(Stored items)
=-=-=

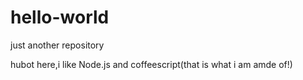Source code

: # hello-world
just another repository

hubot here,i like Node.js and coffeescript(that is what i am amde of!)
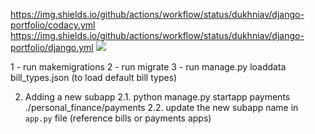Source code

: https://img.shields.io/github/actions/workflow/status/dukhniav/django-portfolio/codacy.yml
https://img.shields.io/github/actions/workflow/status/dukhniav/django-portfolio/django.yml
![](https://img.shields.io/github/actions/workflow/status/dukhniav/django-portfolio/semgrep.yml)

1 - run makemigrations
2 - run migrate
3 - run manage.py loaddata bill_types.json (to load default bill types)


2. Adding a new subapp
2.1. python manage.py startapp payments ./personal_finance/payments
2.2. update the new subapp name in `app.py` file (reference bills or payments apps)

=-=-=

▶ **PROBLEM DESCRIPTION**: Drop the pictures and reproduce the rest of the data above exactly.

▶ **ANSWER TO THE PROBLEM**:
Source code

: # hello-world
just another repository

hubot here,i like Node.js and coffeescript(that is what i am amde of!)
Source code

: https://img.shields.io/github/actions/workflow/status/dukhniav/django-portfolio/codacy.yml
https://img.shields.io/github/actions/workflow/status/dukhniav/django-portfolio/django.yml
![](https://img.shields.io/github/actions/workflow/status/dukhniav/django-portfolio/semgrep.yml)

1 - run makemigrations
2 - run migrate
3 - run manage.py loaddata bill_types.json (to load default bill types)


2. Adding a new subapp
2.1. python manage.py startapp payments ./personal_finance/payments
2.2. update the new subapp name in `app.py` file (reference bills or payments apps)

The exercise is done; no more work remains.